To: Boca_PETE who wrote (35096)2/28/2002 8:27:01 PM
From: dvdw©  Read Replies (2) | Respond to of 99280
 
Please Pete: Your Projecting your values, not thinking about the true Supply demand equation for steel. Give us a break.

Steel is weak and why shouldnt it be? World wide glut. Soviets can export steel with transportation and beat the US producer price.

So what if they do a 40% tariff, guess what, it wont matter. Demand is shifting, new technology is coming on stream to replace steel in maybe 40% of it's now entrenched applications.

So even with the Tariff the outlook for steel is bleak. NUCOR by way of example is Specialty steel and that demand will remain, but bulk commodity steel, the laws of comparative advantage show that we are not the low cost producer anymore and thats all there is too it.

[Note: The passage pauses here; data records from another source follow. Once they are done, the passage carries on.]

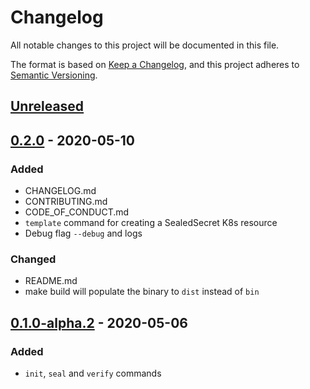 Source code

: # Changelog
All notable changes to this project will be documented in this file.

The format is based on [Keep a Changelog](https://keepachangelog.com/en/1.0.0/),
and this project adheres to [Semantic Versioning](https://semver.org/spec/v2.0.0.html).

## [Unreleased]

## [0.2.0] - 2020-05-10
### Added
- CHANGELOG.md
- CONTRIBUTING.md
- CODE_OF_CONDUCT.md
- `template` command for creating a SealedSecret K8s resource
- Debug flag `--debug` and logs
### Changed
- README.md
- make build will populate the binary to `dist` instead of `bin`

## [0.1.0-alpha.2] - 2020-05-06
### Added
- `init`, `seal` and `verify` commands

[Unreleased]: https://github.com/dschniepp/sealit/compare/v0.2.0...HEAD
[0.2.0]: https://github.com/dschniepp/sealit/compare/v0.1.0-alpha.2...v0.2.0
[0.1.0-alpha.2]: https://github.com/dschniepp/sealit/releases/tag/v0.1.0-alpha.2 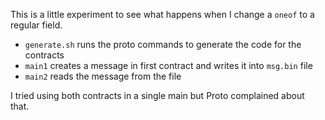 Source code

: 
This is a little experiment to see what happens when I change a `oneof` to a regular field.

* `generate.sh` runs the proto commands to generate the code for the contracts
* `main1` creates a message in first contract and writes it into `msg.bin` file
* `main2` reads the message from the file

I tried using both contracts in a single main but Proto complained about that.
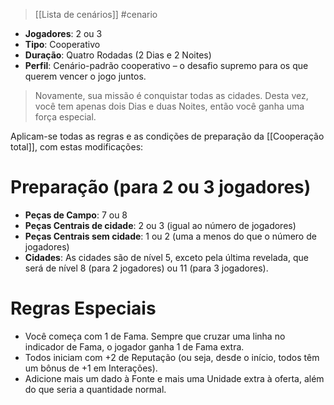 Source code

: > [[Lista de cenários]] #cenario

- **Jogadores**: 2 ou 3
- **Tipo**: Cooperativo
- **Duração**: Quatro Rodadas (2 Dias e 2 Noites)
- **Perfil**: Cenário-padrão cooperativo – o desafio supremo para os que querem vencer o jogo juntos.

> Novamente, sua missão é conquistar todas as cidades. Desta vez, você tem apenas dois Dias e duas Noites, então você ganha uma força especial.

Aplicam-se todas as regras e as condições de preparação da [[Cooperação total]], com estas modificações:
# Preparação (para 2 ou 3 jogadores)
- **Peças de Campo**: 7 ou 8
- **Peças Centrais de cidade**: 2 ou 3 (igual ao número de jogadores)
- **Peças Centrais sem cidade**: 1 ou 2 (uma a menos do que o número de jogadores)
- **Cidades**: As cidades são de nível 5, exceto pela última revelada, que será de nível 8 (para 2 jogadores) ou 11 (para 3 jogadores).
# Regras Especiais
- Você começa com 1 de Fama. Sempre que cruzar uma linha no indicador de Fama, o jogador ganha 1 de Fama extra.
- Todos iniciam com +2 de Reputação (ou seja, desde o início, todos têm um bônus de +1 em Interações).
- Adicione mais um dado à Fonte e mais uma Unidade extra à oferta, além do que seria a quantidade normal. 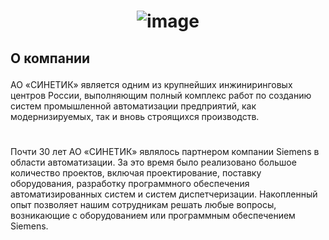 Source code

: # <p align="center"> ![image](https://github.com/user-attachments/assets/8c55cd07-a4a5-4d1e-8dae-c8b85758afb2) </p>
## <p> О компании </p>
АО «СИНЕТИК» является одним из крупнейших инжиниринговых центров России, выполняющим полный комплекс работ по созданию систем промышленной автоматизации предприятий, как модернизируемых, так и вновь строящихся производств. 
#
Почти 30 лет АО «СИНЕТИК» являлось партнером компании Siemens в области автоматизации.  За это время было реализовано большое количество проектов, включая проектирование, поставку оборудования, разработку программного обеспечения автоматизированных систем и систем диспетчеризации. Накопленный опыт позволяет нашим сотрудникам решать любые вопросы, возникающие с оборудованием или программным обеспечением Siemens.
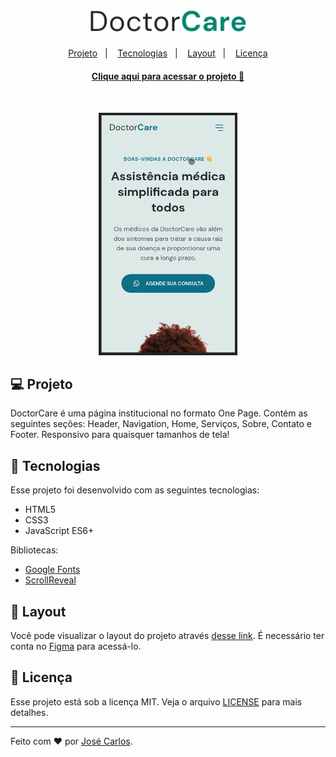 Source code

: <h1 align="center">
  <img alt="doctor care logo" title="beauty salon" src="/assets/Logo.svg" width="250px" />
</h1>

<p align="center">
<a href="#-projeto">Projeto</a>&nbsp;&nbsp;&nbsp;|&nbsp;&nbsp;&nbsp;
  <a href="#-tecnologias">Tecnologias</a>&nbsp;&nbsp;&nbsp;|&nbsp;&nbsp;&nbsp;
  <a href="#-layout">Layout</a>&nbsp;&nbsp;&nbsp;|&nbsp;&nbsp;&nbsp;
  <a href="#-licença">Licença</a>
</p>

<h4 align="center"><a target="_blank" href="https://carlos3274.github.io/DoctorCare/">Clique aqui para acessar o projeto 🔗</a></h4>
<br>
<p align="center">
  <img alt="Preview" src="/assets/doctor-care.gif" width="222" height="388">
</p>

## 💻 Projeto

DoctorCare é uma página institucional no formato One Page. Contém as seguintes seções: Header, Navigation, Home, Serviços, Sobre, Contato e Footer. Responsivo para quaisquer tamanhos de tela!

## 🚀 Tecnologias

Esse projeto foi desenvolvido com as seguintes tecnologias:

- HTML5
- CSS3
- JavaScript ES6+

Bibliotecas:

- [Google Fonts](https://fonts.google.com/)
- [ScrollReveal](https://scrollrevealjs.org)

## 🔖 Layout

Você pode visualizar o layout do projeto através [desse link](https://www.figma.com/file/hNEDYbRHbgbDZOjEZT0ZE7/DoctorCare). É necessário ter conta no [Figma](https://figma.com) para acessá-lo.

## 📝 Licença

Esse projeto está sob a licença MIT. Veja o arquivo [LICENSE](LICENSE) para mais detalhes.

---

Feito com ♥ por [José Carlos](https://www.linkedin.com/in/zecapontes/).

I'd devote my time to finding out what that might be if you want to make money.

RO/RX=CF



To: Boca_PETE who wrote (35096)3/1/2002 4:10:30 AM
From: Psycho-Social  Read Replies (1) | Respond to of 99280
 
Re: implementation of a 40% Tariff on steel as trigger for Market decline.
Its true that the Smoot-Hawley tariff was a key aspect of the Great Depression and just recently I was reviewing some exerpts I copied from the WSJ and found that the House or Senate passage of tariffs in the days before the '29 Crash probably helped cause that Crash. Now, Steel is a less important part of the economy and the U.S. is not likely to turn broadly protectionist, but the Markets tend to do poorly when there's govt intervention in the free market arena. Therefore, if Bush does impose tariffs on foreign steel, it could cause a downleg, especially since most economists don't believe foreign companies are actually guilty of "dumping". U.S. companies have just failed to achieve comparable improvements in productivity that have helped other industries offset cheaper foreign labor costs.